They ran back toward the door and gave chase, Betsy wailing

“Freeeeeewayyy…” loud enough to wake the dead, or any bored security guards

lounging about waiting for something living to chase.

Dammit.

I made it to the door and was three feet out when somebody tripped me. I

literally flew through the air and crashed into the wall opposite. I kept my feet

moving and came up from the fall, running full tilt. I didn't even take the time

to look behind and see who might be chasing me, but reached the fire stairs in

three long strides and almost knocked the door off its hinges bursting through

it.

Up the stairs, hand over hand and then leaping the corners. Feet barely

touching the steps as I went, I kept going to the third floor, then came out a

door onto the roof and ran for the northernmost corner. On the ground below I

saw a black-and-white uni, its lights on and cycling. Damn, somebody must

have heard something and tripped an alarm. I backpedaled and saw Caballo's

head emerge through the roof door. So I ran for the opposite corner of the roof.

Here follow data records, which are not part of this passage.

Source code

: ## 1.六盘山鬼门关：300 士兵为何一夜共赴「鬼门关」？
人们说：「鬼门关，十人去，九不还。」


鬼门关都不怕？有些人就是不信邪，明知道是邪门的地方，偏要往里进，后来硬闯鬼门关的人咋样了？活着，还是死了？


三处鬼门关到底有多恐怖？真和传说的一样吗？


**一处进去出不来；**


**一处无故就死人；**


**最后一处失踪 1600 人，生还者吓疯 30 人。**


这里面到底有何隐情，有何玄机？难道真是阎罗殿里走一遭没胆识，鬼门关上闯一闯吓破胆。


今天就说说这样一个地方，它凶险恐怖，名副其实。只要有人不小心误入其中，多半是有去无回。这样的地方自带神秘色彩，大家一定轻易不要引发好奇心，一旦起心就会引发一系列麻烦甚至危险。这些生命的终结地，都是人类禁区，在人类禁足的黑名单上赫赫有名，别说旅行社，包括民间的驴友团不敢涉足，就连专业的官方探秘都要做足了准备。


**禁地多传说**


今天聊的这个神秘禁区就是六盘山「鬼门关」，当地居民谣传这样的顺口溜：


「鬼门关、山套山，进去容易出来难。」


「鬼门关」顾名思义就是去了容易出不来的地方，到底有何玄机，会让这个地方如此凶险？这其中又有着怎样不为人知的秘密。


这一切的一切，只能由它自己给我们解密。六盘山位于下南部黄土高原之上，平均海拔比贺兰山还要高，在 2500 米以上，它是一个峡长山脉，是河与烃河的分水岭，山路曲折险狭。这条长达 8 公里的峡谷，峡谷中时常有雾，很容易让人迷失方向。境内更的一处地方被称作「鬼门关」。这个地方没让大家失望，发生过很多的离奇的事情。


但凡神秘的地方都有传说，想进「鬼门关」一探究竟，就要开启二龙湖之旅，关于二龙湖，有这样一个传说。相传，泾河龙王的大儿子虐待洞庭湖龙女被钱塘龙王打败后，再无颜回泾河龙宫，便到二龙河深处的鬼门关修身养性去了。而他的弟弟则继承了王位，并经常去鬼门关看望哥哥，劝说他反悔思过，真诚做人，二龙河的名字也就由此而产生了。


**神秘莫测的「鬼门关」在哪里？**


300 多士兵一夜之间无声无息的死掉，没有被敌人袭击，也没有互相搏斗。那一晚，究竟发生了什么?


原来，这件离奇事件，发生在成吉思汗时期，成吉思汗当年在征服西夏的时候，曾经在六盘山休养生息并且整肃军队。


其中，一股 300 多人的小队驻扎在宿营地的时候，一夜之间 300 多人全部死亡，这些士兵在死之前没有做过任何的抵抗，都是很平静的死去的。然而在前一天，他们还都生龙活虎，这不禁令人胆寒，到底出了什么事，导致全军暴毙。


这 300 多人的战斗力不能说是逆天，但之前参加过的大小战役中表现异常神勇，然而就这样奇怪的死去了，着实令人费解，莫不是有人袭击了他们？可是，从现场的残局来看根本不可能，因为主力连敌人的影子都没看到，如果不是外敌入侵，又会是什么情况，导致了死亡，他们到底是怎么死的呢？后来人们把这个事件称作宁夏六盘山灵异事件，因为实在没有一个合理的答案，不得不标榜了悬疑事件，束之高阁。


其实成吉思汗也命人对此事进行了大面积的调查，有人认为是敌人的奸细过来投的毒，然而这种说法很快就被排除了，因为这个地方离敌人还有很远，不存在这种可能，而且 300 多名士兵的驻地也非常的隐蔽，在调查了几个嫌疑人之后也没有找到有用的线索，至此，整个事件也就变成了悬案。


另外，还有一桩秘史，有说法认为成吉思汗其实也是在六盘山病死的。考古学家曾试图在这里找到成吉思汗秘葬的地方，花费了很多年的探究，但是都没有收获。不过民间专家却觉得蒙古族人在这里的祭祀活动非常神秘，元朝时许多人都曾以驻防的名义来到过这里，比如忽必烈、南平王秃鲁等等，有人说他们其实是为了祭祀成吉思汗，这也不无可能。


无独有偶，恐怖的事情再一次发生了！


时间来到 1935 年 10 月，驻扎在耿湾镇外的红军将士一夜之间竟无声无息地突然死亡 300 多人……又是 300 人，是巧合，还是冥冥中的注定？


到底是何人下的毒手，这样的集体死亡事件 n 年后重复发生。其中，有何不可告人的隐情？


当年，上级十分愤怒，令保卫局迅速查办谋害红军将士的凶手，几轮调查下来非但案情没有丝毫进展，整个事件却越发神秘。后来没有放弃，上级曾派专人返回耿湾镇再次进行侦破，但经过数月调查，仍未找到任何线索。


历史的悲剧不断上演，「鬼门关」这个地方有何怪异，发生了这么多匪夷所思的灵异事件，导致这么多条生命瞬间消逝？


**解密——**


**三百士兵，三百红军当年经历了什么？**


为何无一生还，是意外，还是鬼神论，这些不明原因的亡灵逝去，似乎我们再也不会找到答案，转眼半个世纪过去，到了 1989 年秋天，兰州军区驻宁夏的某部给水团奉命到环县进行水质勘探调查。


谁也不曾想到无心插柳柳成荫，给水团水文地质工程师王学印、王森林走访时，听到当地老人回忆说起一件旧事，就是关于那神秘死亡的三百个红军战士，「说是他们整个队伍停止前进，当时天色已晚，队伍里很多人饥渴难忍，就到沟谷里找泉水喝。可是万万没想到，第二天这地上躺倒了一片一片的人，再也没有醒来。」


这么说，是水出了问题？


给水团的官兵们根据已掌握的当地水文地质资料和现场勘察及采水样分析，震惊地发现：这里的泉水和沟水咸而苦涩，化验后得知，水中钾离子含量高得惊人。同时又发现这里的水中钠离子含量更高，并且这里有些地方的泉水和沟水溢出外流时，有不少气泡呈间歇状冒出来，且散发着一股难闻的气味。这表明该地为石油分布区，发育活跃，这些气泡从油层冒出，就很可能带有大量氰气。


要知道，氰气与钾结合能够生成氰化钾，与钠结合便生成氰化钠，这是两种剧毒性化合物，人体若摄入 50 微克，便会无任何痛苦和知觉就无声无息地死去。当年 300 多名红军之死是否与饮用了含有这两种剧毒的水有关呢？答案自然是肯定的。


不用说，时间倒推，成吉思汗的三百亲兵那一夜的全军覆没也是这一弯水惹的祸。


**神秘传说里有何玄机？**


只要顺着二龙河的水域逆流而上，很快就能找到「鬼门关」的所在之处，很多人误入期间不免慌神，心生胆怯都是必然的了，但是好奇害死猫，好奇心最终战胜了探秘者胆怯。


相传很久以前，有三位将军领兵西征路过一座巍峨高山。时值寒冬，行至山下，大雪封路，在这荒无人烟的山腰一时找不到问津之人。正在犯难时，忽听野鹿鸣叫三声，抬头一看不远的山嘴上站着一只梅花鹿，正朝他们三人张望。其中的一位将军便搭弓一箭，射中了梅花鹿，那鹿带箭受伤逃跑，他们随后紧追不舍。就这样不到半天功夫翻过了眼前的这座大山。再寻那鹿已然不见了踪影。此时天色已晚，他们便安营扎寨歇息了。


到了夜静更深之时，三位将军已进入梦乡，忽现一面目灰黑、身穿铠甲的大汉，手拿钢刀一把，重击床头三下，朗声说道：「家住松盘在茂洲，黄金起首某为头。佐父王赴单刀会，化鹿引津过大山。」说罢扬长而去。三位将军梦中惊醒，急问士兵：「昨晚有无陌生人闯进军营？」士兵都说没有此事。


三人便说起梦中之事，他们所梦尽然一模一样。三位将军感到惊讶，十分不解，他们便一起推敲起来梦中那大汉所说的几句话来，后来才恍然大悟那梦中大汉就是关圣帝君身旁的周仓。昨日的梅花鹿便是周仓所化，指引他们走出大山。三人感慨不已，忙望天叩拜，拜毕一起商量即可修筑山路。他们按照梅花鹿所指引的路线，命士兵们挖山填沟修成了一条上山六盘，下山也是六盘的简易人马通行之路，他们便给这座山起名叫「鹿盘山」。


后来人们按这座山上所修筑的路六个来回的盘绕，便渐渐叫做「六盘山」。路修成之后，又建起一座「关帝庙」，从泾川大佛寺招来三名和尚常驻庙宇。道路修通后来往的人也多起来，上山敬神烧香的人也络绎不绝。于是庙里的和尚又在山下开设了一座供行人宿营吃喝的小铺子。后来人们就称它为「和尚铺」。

Twenty yards away, across a six-foot-wide expanse of space dropping to sheer

concrete, another building with fire escape stairs zigzagging down its sides. I

barely considered the consequences of my instinct, but hit the asphalt harder,

coiled all of my muscles, and sprang off the lip of the roof.

I landed on a stair with such momentum I smashed into the brick surface

of the building itself. Apparently my jump had contained an element of overkill.

I'd barely regained my senses and started ascending the stairs, when Caballo

landed nimbly on the stairs below as well. He was in full “monster” face. Green

eyes like a wolf's. Pointed teeth and everything. He hissed.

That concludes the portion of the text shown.